⟨
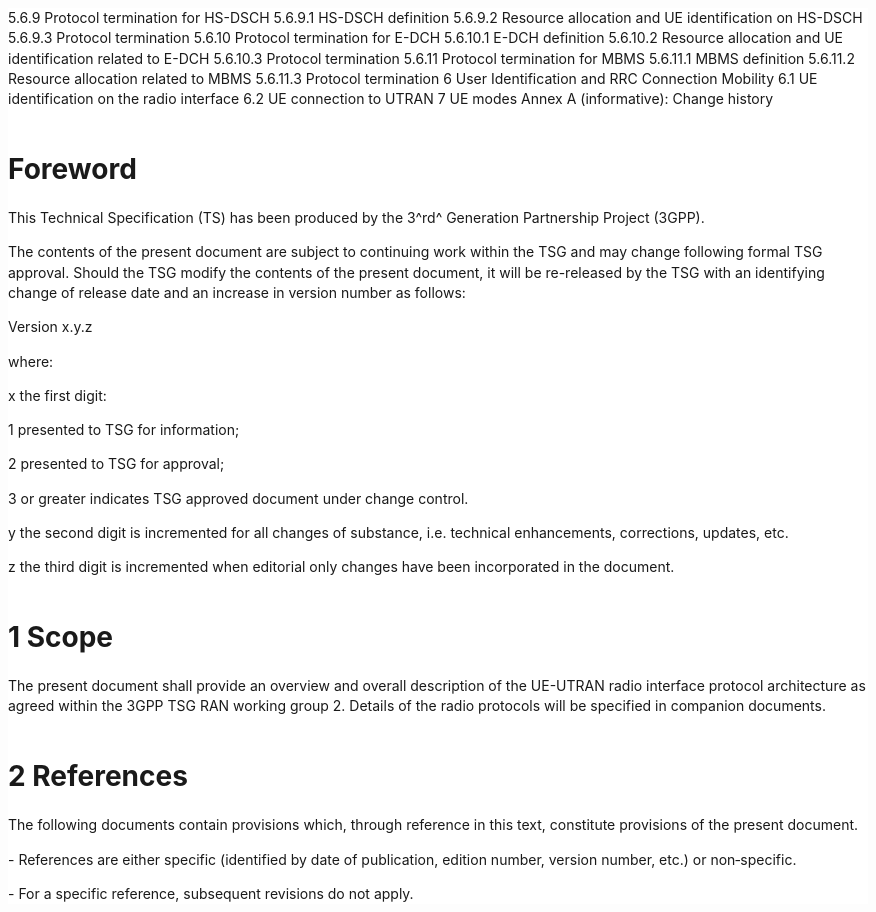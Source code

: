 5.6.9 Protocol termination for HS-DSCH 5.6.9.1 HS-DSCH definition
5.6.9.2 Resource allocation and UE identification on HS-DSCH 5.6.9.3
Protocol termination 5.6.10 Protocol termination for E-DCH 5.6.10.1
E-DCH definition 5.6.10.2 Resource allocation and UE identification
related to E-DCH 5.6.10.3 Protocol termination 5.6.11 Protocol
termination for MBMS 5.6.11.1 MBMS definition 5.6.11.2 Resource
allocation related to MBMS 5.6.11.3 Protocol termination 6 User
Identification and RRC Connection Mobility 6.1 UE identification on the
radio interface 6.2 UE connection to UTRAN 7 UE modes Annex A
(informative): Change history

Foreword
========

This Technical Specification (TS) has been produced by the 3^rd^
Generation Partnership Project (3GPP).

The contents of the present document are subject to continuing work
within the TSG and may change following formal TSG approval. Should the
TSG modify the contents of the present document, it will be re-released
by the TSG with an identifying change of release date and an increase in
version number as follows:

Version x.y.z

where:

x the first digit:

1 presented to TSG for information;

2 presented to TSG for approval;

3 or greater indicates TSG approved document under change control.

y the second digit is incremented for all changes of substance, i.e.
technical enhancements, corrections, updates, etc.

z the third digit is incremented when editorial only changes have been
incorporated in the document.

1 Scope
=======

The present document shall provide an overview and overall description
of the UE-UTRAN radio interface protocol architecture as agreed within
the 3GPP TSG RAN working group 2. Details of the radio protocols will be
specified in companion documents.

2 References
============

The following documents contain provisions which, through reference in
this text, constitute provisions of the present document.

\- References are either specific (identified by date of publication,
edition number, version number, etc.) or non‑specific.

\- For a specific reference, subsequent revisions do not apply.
⟩
⟨
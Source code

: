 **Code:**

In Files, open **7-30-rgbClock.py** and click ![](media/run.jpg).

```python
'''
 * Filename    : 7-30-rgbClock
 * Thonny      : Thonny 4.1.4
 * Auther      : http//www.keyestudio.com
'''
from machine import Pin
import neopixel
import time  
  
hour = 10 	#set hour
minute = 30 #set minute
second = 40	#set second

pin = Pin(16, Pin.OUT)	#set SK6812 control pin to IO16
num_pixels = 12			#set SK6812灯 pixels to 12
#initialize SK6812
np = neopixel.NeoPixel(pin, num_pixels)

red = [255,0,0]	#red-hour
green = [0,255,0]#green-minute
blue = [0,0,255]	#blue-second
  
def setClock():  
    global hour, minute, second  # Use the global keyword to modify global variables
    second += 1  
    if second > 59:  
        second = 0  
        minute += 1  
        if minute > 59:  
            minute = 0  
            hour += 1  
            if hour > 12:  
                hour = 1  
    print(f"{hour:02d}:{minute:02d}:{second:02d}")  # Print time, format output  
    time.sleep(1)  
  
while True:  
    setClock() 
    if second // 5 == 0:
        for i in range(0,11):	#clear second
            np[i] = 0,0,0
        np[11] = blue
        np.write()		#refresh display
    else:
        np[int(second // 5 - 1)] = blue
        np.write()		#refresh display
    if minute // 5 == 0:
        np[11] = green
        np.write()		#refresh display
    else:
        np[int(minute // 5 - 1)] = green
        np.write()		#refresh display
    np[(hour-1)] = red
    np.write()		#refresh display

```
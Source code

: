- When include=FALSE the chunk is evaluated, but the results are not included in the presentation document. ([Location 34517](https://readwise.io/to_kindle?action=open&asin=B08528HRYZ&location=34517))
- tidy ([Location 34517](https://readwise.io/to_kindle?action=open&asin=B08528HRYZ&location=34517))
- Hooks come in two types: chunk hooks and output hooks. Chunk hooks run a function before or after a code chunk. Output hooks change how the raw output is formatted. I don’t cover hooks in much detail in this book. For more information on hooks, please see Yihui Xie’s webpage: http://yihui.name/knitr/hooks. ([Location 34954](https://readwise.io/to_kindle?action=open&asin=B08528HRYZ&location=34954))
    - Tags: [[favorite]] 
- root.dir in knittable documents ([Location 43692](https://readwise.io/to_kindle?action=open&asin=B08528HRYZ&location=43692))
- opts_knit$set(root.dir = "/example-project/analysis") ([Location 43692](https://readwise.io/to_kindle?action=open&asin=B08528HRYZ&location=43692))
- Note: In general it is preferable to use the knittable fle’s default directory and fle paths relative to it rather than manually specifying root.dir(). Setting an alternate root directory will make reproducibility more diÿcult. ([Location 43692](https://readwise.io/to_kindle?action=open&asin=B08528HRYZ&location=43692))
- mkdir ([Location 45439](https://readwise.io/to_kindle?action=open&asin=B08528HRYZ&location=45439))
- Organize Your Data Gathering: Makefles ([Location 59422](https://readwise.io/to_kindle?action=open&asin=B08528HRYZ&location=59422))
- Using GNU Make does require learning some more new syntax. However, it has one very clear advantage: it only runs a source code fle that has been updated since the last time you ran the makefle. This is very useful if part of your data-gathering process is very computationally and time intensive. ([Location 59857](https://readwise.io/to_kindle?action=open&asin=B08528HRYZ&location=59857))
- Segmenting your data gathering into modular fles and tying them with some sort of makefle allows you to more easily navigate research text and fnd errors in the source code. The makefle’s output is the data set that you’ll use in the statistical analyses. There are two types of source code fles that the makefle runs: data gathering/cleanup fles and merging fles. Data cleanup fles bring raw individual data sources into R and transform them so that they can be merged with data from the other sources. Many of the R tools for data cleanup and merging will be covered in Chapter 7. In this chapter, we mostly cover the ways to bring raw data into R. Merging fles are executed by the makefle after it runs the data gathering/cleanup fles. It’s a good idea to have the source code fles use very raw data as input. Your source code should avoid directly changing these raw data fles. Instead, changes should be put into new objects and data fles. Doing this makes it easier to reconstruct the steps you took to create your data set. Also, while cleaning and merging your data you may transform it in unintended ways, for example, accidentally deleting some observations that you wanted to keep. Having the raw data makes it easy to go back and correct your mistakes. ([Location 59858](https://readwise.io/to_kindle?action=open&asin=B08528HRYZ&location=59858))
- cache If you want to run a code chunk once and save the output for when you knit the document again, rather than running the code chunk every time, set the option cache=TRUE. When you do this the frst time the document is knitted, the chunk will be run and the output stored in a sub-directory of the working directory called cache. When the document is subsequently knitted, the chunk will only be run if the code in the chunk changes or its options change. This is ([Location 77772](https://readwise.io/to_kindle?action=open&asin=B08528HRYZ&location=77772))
⟩
⟨
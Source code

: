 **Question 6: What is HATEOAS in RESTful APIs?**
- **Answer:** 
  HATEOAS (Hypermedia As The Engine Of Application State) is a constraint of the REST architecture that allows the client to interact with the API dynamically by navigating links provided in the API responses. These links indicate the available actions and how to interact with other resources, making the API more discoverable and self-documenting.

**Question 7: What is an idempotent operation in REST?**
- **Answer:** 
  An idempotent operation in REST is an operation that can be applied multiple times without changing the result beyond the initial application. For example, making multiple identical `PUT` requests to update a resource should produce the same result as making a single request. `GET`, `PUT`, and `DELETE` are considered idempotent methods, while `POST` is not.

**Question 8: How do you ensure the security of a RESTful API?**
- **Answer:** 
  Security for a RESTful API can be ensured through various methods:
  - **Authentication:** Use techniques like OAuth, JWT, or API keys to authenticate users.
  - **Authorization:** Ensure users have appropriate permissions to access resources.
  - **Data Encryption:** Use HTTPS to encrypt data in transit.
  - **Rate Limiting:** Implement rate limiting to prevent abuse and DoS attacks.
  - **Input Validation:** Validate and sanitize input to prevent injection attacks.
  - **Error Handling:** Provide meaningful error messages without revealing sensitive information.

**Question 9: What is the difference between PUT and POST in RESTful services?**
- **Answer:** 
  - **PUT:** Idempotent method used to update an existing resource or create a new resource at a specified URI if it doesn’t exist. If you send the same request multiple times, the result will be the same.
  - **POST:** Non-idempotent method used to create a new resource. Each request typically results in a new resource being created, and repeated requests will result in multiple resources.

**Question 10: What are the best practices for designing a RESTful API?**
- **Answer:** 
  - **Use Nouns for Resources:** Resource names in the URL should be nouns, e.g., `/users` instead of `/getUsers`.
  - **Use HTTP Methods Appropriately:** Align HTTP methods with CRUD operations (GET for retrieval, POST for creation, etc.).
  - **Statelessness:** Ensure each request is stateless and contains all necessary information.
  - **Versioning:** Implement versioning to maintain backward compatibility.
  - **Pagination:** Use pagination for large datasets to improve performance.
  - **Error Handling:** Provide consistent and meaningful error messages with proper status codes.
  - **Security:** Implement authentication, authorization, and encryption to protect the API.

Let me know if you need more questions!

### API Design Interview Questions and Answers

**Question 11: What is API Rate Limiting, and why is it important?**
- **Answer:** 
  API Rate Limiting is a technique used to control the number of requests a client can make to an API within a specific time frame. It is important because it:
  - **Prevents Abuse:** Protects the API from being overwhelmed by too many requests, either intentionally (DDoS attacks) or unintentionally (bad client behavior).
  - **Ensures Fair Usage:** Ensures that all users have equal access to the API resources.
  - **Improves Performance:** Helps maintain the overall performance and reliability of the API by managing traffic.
⟩
Would you retype exactly the lines above, from the line with "technical enhancements, corrections, updates, etc." to the line with "do not apply.", with both end lines kept and nothing more?

__SOLUTION FOR THIS TASK__.
technical enhancements, corrections, updates, etc.

z the third digit is incremented when editorial only changes have been
incorporated in the document.

1 Scope
=======

The present document shall provide an overview and overall description
of the UE-UTRAN radio interface protocol architecture as agreed within
the 3GPP TSG RAN working group 2. Details of the radio protocols will be
specified in companion documents.

2 References
============

The following documents contain provisions which, through reference in
this text, constitute provisions of the present document.

\- References are either specific (identified by date of publication,
edition number, version number, etc.) or non‑specific.

\- For a specific reference, subsequent revisions do not apply.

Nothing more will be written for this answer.